Dr. Sydne Record is the Executive Director of the University of Maine System TRANSFORMS Student Success and Retention Initiative and a Professor of Landscape Conservation in the Department of Wildlife, Fisheries, and Conservation Biology at the University of Maine. Prior to this, she was the Associate Provost of Curricular Assessment and Sustainability and an Associate Professor of Biology at Bryn Mawr College. She earned her Ph.D. in Plant Biology from the University of Massachusetts Amherst. Her interdisciplinary research spans ecology, statistics, and computer science. Her research program focuses on the effects of disturbance on forests and using technology like remote sensing and artificial intelligence to study biodiversity. She has secured over $2.82 million in grants and is the author or co-author of over 80 publications in leading journals.
Dr. Record’s research focuses on two main themes: 1) understanding what processes (i.e., demographic, species interactions) result in the distribution of species and 2) determining drivers of genetic, trait, and species diversity across large landscapes (and oceans).

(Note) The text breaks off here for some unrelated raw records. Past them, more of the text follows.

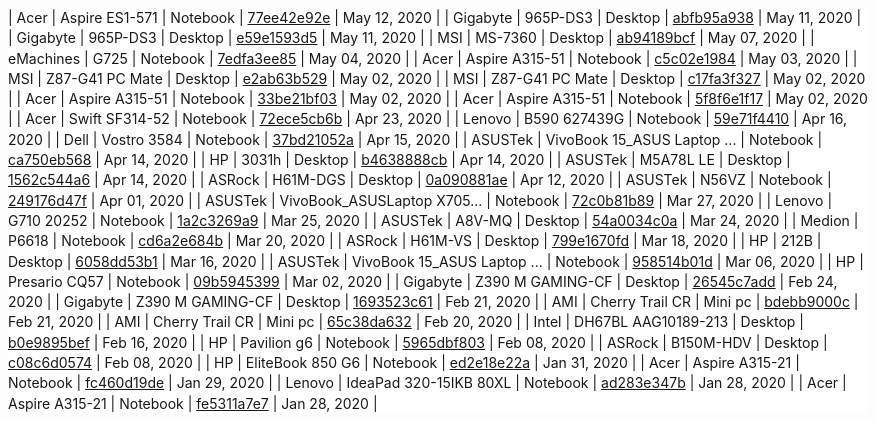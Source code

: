 | Acer          | Aspire ES1-571              | Notebook    | [77ee42e92e](https://linux-hardware.org/?probe=77ee42e92e) | May 12, 2020 |
| Gigabyte      | 965P-DS3                    | Desktop     | [abfb95a938](https://linux-hardware.org/?probe=abfb95a938) | May 11, 2020 |
| Gigabyte      | 965P-DS3                    | Desktop     | [e59e1593d5](https://linux-hardware.org/?probe=e59e1593d5) | May 11, 2020 |
| MSI           | MS-7360                     | Desktop     | [ab94189bcf](https://linux-hardware.org/?probe=ab94189bcf) | May 07, 2020 |
| eMachines     | G725                        | Notebook    | [7edfa3ee85](https://linux-hardware.org/?probe=7edfa3ee85) | May 04, 2020 |
| Acer          | Aspire A315-51              | Notebook    | [c5c02e1984](https://linux-hardware.org/?probe=c5c02e1984) | May 03, 2020 |
| MSI           | Z87-G41 PC Mate             | Desktop     | [e2ab63b529](https://linux-hardware.org/?probe=e2ab63b529) | May 02, 2020 |
| MSI           | Z87-G41 PC Mate             | Desktop     | [c17fa3f327](https://linux-hardware.org/?probe=c17fa3f327) | May 02, 2020 |
| Acer          | Aspire A315-51              | Notebook    | [33be21bf03](https://linux-hardware.org/?probe=33be21bf03) | May 02, 2020 |
| Acer          | Aspire A315-51              | Notebook    | [5f8f6e1f17](https://linux-hardware.org/?probe=5f8f6e1f17) | May 02, 2020 |
| Acer          | Swift SF314-52              | Notebook    | [72ece5cb6b](https://linux-hardware.org/?probe=72ece5cb6b) | Apr 23, 2020 |
| Lenovo        | B590 627439G                | Notebook    | [59e71f4410](https://linux-hardware.org/?probe=59e71f4410) | Apr 16, 2020 |
| Dell          | Vostro 3584                 | Notebook    | [37bd21052a](https://linux-hardware.org/?probe=37bd21052a) | Apr 15, 2020 |
| ASUSTek       | VivoBook 15_ASUS Laptop ... | Notebook    | [ca750eb568](https://linux-hardware.org/?probe=ca750eb568) | Apr 14, 2020 |
| HP            | 3031h                       | Desktop     | [b4638888cb](https://linux-hardware.org/?probe=b4638888cb) | Apr 14, 2020 |
| ASUSTek       | M5A78L LE                   | Desktop     | [1562c544a6](https://linux-hardware.org/?probe=1562c544a6) | Apr 14, 2020 |
| ASRock        | H61M-DGS                    | Desktop     | [0a090881ae](https://linux-hardware.org/?probe=0a090881ae) | Apr 12, 2020 |
| ASUSTek       | N56VZ                       | Notebook    | [249176d47f](https://linux-hardware.org/?probe=249176d47f) | Apr 01, 2020 |
| ASUSTek       | VivoBook_ASUSLaptop X705... | Notebook    | [72c0b81b89](https://linux-hardware.org/?probe=72c0b81b89) | Mar 27, 2020 |
| Lenovo        | G710 20252                  | Notebook    | [1a2c3269a9](https://linux-hardware.org/?probe=1a2c3269a9) | Mar 25, 2020 |
| ASUSTek       | A8V-MQ                      | Desktop     | [54a0034c0a](https://linux-hardware.org/?probe=54a0034c0a) | Mar 24, 2020 |
| Medion        | P6618                       | Notebook    | [cd6a2e684b](https://linux-hardware.org/?probe=cd6a2e684b) | Mar 20, 2020 |
| ASRock        | H61M-VS                     | Desktop     | [799e1670fd](https://linux-hardware.org/?probe=799e1670fd) | Mar 18, 2020 |
| HP            | 212B                        | Desktop     | [6058dd53b1](https://linux-hardware.org/?probe=6058dd53b1) | Mar 16, 2020 |
| ASUSTek       | VivoBook 15_ASUS Laptop ... | Notebook    | [958514b01d](https://linux-hardware.org/?probe=958514b01d) | Mar 06, 2020 |
| HP            | Presario CQ57               | Notebook    | [09b5945399](https://linux-hardware.org/?probe=09b5945399) | Mar 02, 2020 |
| Gigabyte      | Z390 M GAMING-CF            | Desktop     | [26545c7add](https://linux-hardware.org/?probe=26545c7add) | Feb 24, 2020 |
| Gigabyte      | Z390 M GAMING-CF            | Desktop     | [1693523c61](https://linux-hardware.org/?probe=1693523c61) | Feb 21, 2020 |
| AMI           | Cherry Trail CR             | Mini pc     | [bdebb9000c](https://linux-hardware.org/?probe=bdebb9000c) | Feb 21, 2020 |
| AMI           | Cherry Trail CR             | Mini pc     | [65c38da632](https://linux-hardware.org/?probe=65c38da632) | Feb 20, 2020 |
| Intel         | DH67BL AAG10189-213         | Desktop     | [b0e9895bef](https://linux-hardware.org/?probe=b0e9895bef) | Feb 16, 2020 |
| HP            | Pavilion g6                 | Notebook    | [5965dbf803](https://linux-hardware.org/?probe=5965dbf803) | Feb 08, 2020 |
| ASRock        | B150M-HDV                   | Desktop     | [c08c6d0574](https://linux-hardware.org/?probe=c08c6d0574) | Feb 08, 2020 |
| HP            | EliteBook 850 G6            | Notebook    | [ed2e18e22a](https://linux-hardware.org/?probe=ed2e18e22a) | Jan 31, 2020 |
| Acer          | Aspire A315-21              | Notebook    | [fc460d19de](https://linux-hardware.org/?probe=fc460d19de) | Jan 29, 2020 |
| Lenovo        | IdeaPad 320-15IKB 80XL      | Notebook    | [ad283e347b](https://linux-hardware.org/?probe=ad283e347b) | Jan 28, 2020 |
| Acer          | Aspire A315-21              | Notebook    | [fe5311a7e7](https://linux-hardware.org/?probe=fe5311a7e7) | Jan 28, 2020 |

More specifically, her research program focuses on linking ecological theory and site-scale empirical data with collation of large data sets on regional and global ecological patterns using quantitative methods.
Students working in Dr. Record’s lab are focused on National Ecological Observatory Network sentinel organisms (small mammals, fish, beetles, ticks, mosquitos, plants) and using remote sensing of forests and land use to better understand wildlife habitat availability.
Dr. Record teaches undergraduate and graduate courses in Wildlife Population Dynamics (WLE 410/411) and occasionally fills in to teach General Ecology (WLE 200).